Obama: ‘You, our veterans of Korean War, deserve better’

President Obama praised veterans of the Korean War at a ceremony Saturday marking the anniversary of the armistice, using their return to an apathetic America decades ago as a promise to better care for the generation returning from distant battlefields today.

After 31 / 2 years of fighting on the Korean Peninsula, a “forgotten war” quickly following the end of World War II, “among many Americans tired of war, there was, it seemed, a desire to forget,” Obama said.

“You, our veterans of Korea, deserve better,” he said. “Because here in America, no war should ever be forgotten and no veteran should ever be overlooked.”

Obama spoke at the Korean War Veterans Memorial to commemorate the 60th anniversary of the armistice agreement that stopped the fighting but did not bring peace to a still-divided peninsula.

He reminded the nation that 36,574 U.S. service members were killed in the conflict, which he described as the first Cold War commitment by the United States to forcefully oppose communism.

About 1.7 million Americans fought in Korea, and more than 2 million Koreans died in the conflict. Nearly 8,000 Americans who fought there are still missing.

Obama’s appearance, which he began by laying a wreath at the memorial, is the first time a U.S. president has participated in such a formal ceremony marking the armistice. An estimated 5,000 people attended the morning event, many of them veterans of that war.

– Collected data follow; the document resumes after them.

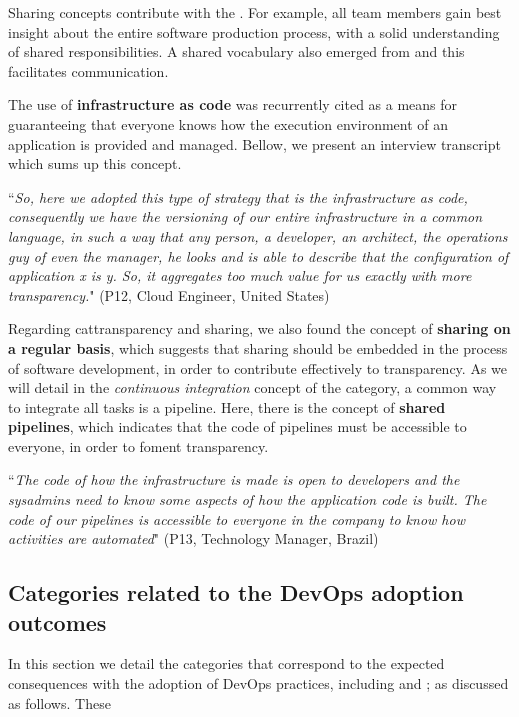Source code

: Sharing concepts contribute with the \cc. For example,
all team members gain best insight about the entire software production
process, with a solid understanding of shared responsibilities. A shared vocabulary also
emerged from  and this facilitates communication.

The use of \textbf{infrastructure as code} was
recurrently cited as a means for guaranteeing that everyone knows how the execution environment of
an application is provided and managed. Bellow, we present an interview
transcript which sums up this concept.

\begin{mq}
``\emph{So, here we adopted this type of strategy that is the infrastructure as code,
consequently we have the versioning of our entire infrastructure in a common
language, in such a way that any person, a developer, an architect, the
operations guy of even the manager, he looks and is able to describe that the
configuration of application x is y. So, it aggregates too much value for us
exactly with more transparency.}" (P12, Cloud Engineer, United States)
\end{mq}

Regarding cat{transparency and sharing}, we also found the concept of \textbf{sharing on a regular basis}, which suggests
that sharing should be embedded in the process of software
development, in order to contribute effectively to transparency.
As we will detail in the \emph{continuous integration} concept of
the  category, a common way to integrate all tasks is a pipeline. Here, there is the
concept of \textbf{shared pipelines}, which indicates that the code of pipelines
must be accessible to everyone, in order to foment transparency.

\begin{mq}
``\emph{The code of how the infrastructure is
made is open to developers and the sysadmins need to know some aspects of how
the application code is built. The code of our pipelines is accessible to
everyone in the company to know how activities are automated}" (P13, Technology
Manager, Brazil)
\end{mq}


\subsection{Categories related to the DevOps adoption outcomes}

In this section we detail the categories that correspond to
the expected consequences with the adoption of
DevOps practices, including  and ;
as discussed as follows.
These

Obama noted that some veterans wore their old uniforms — and that “they still fit.” He then asked “those who are still able to stand” to do so, prompting sustained applause.

The backdrop for the somber event was the unresolved dispute between communist North Korea and U.S.-allied South Korea — almost 30,000 U.S. service members still standing between them.

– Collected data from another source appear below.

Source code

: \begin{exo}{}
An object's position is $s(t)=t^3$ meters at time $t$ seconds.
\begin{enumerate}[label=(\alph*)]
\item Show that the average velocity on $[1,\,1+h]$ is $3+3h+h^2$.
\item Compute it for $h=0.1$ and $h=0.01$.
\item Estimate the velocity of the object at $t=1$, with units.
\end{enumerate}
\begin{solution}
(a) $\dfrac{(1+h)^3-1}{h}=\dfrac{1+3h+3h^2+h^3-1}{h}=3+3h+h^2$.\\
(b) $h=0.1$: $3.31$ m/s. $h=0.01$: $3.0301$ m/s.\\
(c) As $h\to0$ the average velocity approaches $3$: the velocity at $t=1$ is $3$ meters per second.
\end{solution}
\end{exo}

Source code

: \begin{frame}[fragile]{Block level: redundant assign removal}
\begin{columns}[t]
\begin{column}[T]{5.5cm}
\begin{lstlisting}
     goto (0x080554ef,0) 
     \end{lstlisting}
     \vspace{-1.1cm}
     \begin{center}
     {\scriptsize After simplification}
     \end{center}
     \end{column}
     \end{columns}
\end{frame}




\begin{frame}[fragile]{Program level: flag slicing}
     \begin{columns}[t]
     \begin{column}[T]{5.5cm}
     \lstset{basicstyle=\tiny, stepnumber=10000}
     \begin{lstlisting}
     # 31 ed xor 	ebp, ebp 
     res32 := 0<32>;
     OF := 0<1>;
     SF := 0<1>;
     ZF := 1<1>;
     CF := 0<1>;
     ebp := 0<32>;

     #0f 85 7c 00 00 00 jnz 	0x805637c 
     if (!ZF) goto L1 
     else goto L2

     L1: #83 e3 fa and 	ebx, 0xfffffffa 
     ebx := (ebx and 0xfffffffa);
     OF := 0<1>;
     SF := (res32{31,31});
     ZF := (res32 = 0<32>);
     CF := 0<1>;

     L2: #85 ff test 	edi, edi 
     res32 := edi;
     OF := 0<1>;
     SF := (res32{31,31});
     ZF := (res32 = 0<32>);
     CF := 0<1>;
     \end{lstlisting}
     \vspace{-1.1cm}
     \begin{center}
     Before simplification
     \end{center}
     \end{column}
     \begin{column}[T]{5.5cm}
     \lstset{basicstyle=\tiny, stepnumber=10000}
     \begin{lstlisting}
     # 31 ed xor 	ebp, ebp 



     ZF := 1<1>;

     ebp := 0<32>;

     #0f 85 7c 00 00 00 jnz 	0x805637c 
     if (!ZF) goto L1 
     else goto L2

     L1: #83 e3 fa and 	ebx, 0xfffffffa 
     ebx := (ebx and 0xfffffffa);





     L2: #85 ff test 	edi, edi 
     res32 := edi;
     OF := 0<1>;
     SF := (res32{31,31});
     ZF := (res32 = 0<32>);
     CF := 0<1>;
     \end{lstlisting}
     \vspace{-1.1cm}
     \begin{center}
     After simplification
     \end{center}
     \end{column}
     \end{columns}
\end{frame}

Tension between the countries has run high this year, and just months ago Kim Jong Un, the North’s 30-year-old leader, suggested he would no longer abide by the 1953 armistice agreement.

Obama used the opportunity to pledge not to repeat the mistake he said was made following World War II, when a fiscally strained nation scaled back the military too quickly. He promised that the United States would remain the world’s strongest military power, as his administration works to end more than a decade of war.

While Obama focused his address on the graying veterans before him, his message to younger veterans was unmistakable as they return from years of fighting in Iraq and Afghanistan to an economy still struggling to recover from deep recession.

Many of those returning men and women have served multiple tours, and Obama cited a headline from the run-up to the Korean War to remind the country of its history with seemingly relentless conflict: “Veterans of World War II recalled for duty.”

“We will make it our mission to give them the respect and the care and the opportunities that they have earned,” Obama said, with Defense Secretary Chuck Hagel and Veterans Affairs Secretary Eric Shinseki at his side.

Obama recited the grim poetry of the Korean War — the battlefield names of Pork Chop Hill, Chosin Reservoir and Heartbreak Ridge.

He described Korea’s harsh winter weather, the lifesaving decisions made by troops protecting one another and the mementos of family that some soldiers carried, including a pair of baby booties that dangled from a young lieutenant’s rifle barrel.

That lieutenant survived the war. Richard Shank, now 84, lives in Gainesville, Fla.; the son those baby booties represented is a father now, too.

Obama urged the country to no longer view Korea as the “forgotten war” but instead as the “forgotten victory,” a term his Cabinet secretaries used. Obama argued that “die for a tie,” an expression that emerged from the war’s bitter aftermath, is inaccurate.

“Here today we can say with confidence that war was no tie,” Obama said, contrasting the North’s poverty and repression to the South’s economic dynamism and democracy.

“That is a victory,” he said. “And that is your legacy.”